● Task to complete
Starting from the line that holds "- connector를 하나", print each remaining line of the entries exactly, ending with the last.

+ + + +

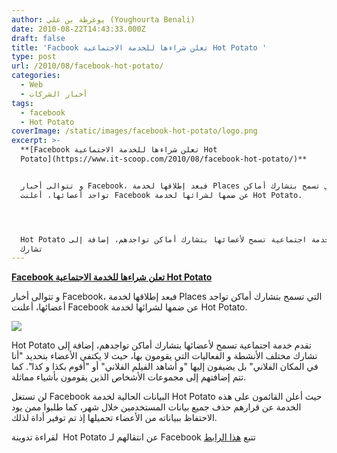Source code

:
 ```yaml
---
author: يوغرطة بن علي (Youghourta Benali)
date: 2010-08-22T14:43:33.000Z
draft: false
title: 'Facbook تعلن شراءها للخدمة الاجتماعية Hot Potato '
type: post
url: /2010/08/facebook-hot-potato/
categories:
  - Web
  - أخبار الشركات
tags:
  - facebook
  - Hot Potato
coverImage: /static/images/facebook-hot-potato/logo.png
excerpt: >-
  **[Facebook تعلن شراءها للخدمة الاجتماعية Hot
  Potato](https://www.it-scoop.com/2010/08/facebook-hot-potato/)**


  و تتوالى أخبار Facebook، فبعد إطلاقها لخدمة Places التي تسمح بتشارك أماكن
  تواجد أعضائها، أعلنت Facebook عن ضمها لشرائها لخدمة Hot Potato.




  Hot Potato تقدم خدمة اجتماعية تسمح لأعضائها بتشارك أماكن تواجدهم، إضافة إلى
  تشارك
---
```

**[Facebook تعلن شراءها للخدمة الاجتماعية Hot Potato](https://www.it-scoop.com/2010/08/facebook-hot-potato/)**

و تتوالى أخبار Facebook، فبعد إطلاقها لخدمة Places التي تسمح بتشارك أماكن تواجد أعضائها، أعلنت Facebook عن ضمها لشرائها لخدمة Hot Potato.

![](/static/images/facebook-hot-potato/logo.png)

Hot Potato تقدم خدمة اجتماعية تسمح لأعضائها بتشارك أماكن تواجدهم، إضافة إلى تشارك مختلف الأنشطة و الفعاليات التي يقومون بها، حيث لا يكتفي الأعضاء بتحديد "أنا في المكان الفلاني" بل يضيفون إليها "و أشاهد الفيلم الفلاني" أو "أقوم بكذا و كذا". كما تتم إضافتهم إلى مجموعات الأشخاص الذين يقومون بأشياء مماثلة.

لن تستغل Facebook البيانات الحالية لخدمة Hot Potato حيث أعلن القائمون على هذه الخدمة عن قرارهم حذف جميع بيانات المستخدمين خلال شهر، كما طلبوا ممن يود الاحتفاظ ببياناته من الأعضاء تحميلها إذ تم توفير أداة لذلك.

لقراءة تدوينة  Hot Potato عن انتقالهم لـ Facebook تتبع [هذا الرابط](http://blog.hotpotato.com/post/982892868/weve-moved-to-facebook)
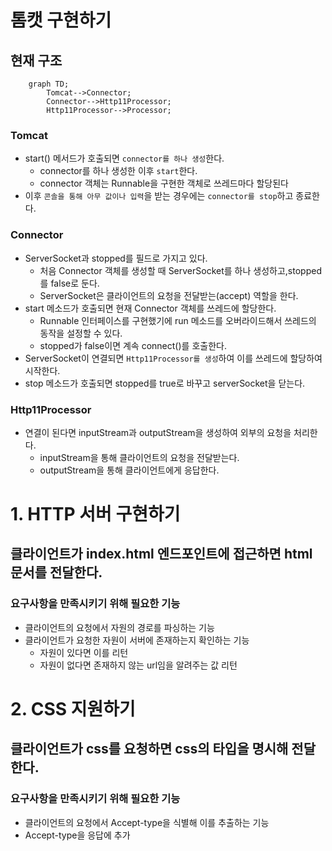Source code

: # 톰캣 구현하기

## 현재 구조
```mermaid
    graph TD;
        Tomcat-->Connector;
        Connector-->Http11Processor;
        Http11Processor-->Processor;
```
### Tomcat
- start() 메서드가 호출되면 `connector를 하나 생성`한다.
  - connector를 하나 생성한 이후 `start`한다.
  - connector 객체는 Runnable을 구현한 객체로 쓰레드마다 할당된다
- 이후 `콘솔을 통해 아무 값이나 입력`을 받는 경우에는 `connector를 stop`하고 종료한다. 

### Connector
- ServerSocket과 stopped를 필드로 가지고 있다.
  - 처음 Connector 객체를 생성할 때 ServerSocket를 하나 생성하고,stopped를 false로 둔다.
  - ServerSocket은 클라이언트의 요청을 전달받는(accept) 역할을 한다.
- start 메소드가 호출되면 현재 Connector 객체를 쓰레드에 할당한다.
  - Runnable 인터페이스를 구현했기에 run 메소드를 오버라이드해서 쓰레드의 동작을 설정할 수 있다.
  - stopped가 false이면 계속 connect()를 호출한다.
- ServerSocket이 연결되면 `Http11Processor를 생성`하여 이를 쓰레드에 할당하여 시작한다.
- stop 메소드가 호출되면 stopped를 true로 바꾸고 serverSocket을 닫는다.

### Http11Processor
- 연결이 된다면 inputStream과 outputStream을 생성하여 외부의 요청을 처리한다.
  - inputStream을 통해 클라이언트의 요청을 전달받는다.
  - outputStream을 통해 클라이언트에게 응답한다.

# 1. HTTP 서버 구현하기
## 클라이언트가 index.html 엔드포인트에 접근하면 html 문서를 전달한다.

### 요구사항을 만족시키기 위해 필요한 기능
- 클라이언트의 요청에서 자원의 경로를 파싱하는 기능
- 클라이언트가 요청한 자원이 서버에 존재하는지 확인하는 기능
  - 자원이 있다면 이를 리턴
  - 자원이 없다면 존재하지 않는 url임을 알려주는 값 리턴

# 2. CSS 지원하기
## 클라이언트가 css를 요청하면 css의 타입을 명시해 전달한다.

### 요구사항을 만족시키기 위해 필요한 기능
- 클라이언트의 요청에서 Accept-type을 식별해 이를 추출하는 기능
- Accept-type을 응답에 추가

+ + + +

● Answer to this problem
  - connector를 하나 생성한 이후 `start`한다.
  - connector 객체는 Runnable을 구현한 객체로 쓰레드마다 할당된다
- 이후 `콘솔을 통해 아무 값이나 입력`을 받는 경우에는 `connector를 stop`하고 종료한다. 

### Connector
- ServerSocket과 stopped를 필드로 가지고 있다.
  - 처음 Connector 객체를 생성할 때 ServerSocket를 하나 생성하고,stopped를 false로 둔다.
  - ServerSocket은 클라이언트의 요청을 전달받는(accept) 역할을 한다.
- start 메소드가 호출되면 현재 Connector 객체를 쓰레드에 할당한다.
  - Runnable 인터페이스를 구현했기에 run 메소드를 오버라이드해서 쓰레드의 동작을 설정할 수 있다.
  - stopped가 false이면 계속 connect()를 호출한다.
- ServerSocket이 연결되면 `Http11Processor를 생성`하여 이를 쓰레드에 할당하여 시작한다.
- stop 메소드가 호출되면 stopped를 true로 바꾸고 serverSocket을 닫는다.

### Http11Processor
- 연결이 된다면 inputStream과 outputStream을 생성하여 외부의 요청을 처리한다.
  - inputStream을 통해 클라이언트의 요청을 전달받는다.
  - outputStream을 통해 클라이언트에게 응답한다.

# 1. HTTP 서버 구현하기
## 클라이언트가 index.html 엔드포인트에 접근하면 html 문서를 전달한다.

### 요구사항을 만족시키기 위해 필요한 기능
- 클라이언트의 요청에서 자원의 경로를 파싱하는 기능
- 클라이언트가 요청한 자원이 서버에 존재하는지 확인하는 기능
  - 자원이 있다면 이를 리턴
  - 자원이 없다면 존재하지 않는 url임을 알려주는 값 리턴

# 2. CSS 지원하기
## 클라이언트가 css를 요청하면 css의 타입을 명시해 전달한다.

### 요구사항을 만족시키기 위해 필요한 기능
- 클라이언트의 요청에서 Accept-type을 식별해 이를 추출하는 기능
- Accept-type을 응답에 추가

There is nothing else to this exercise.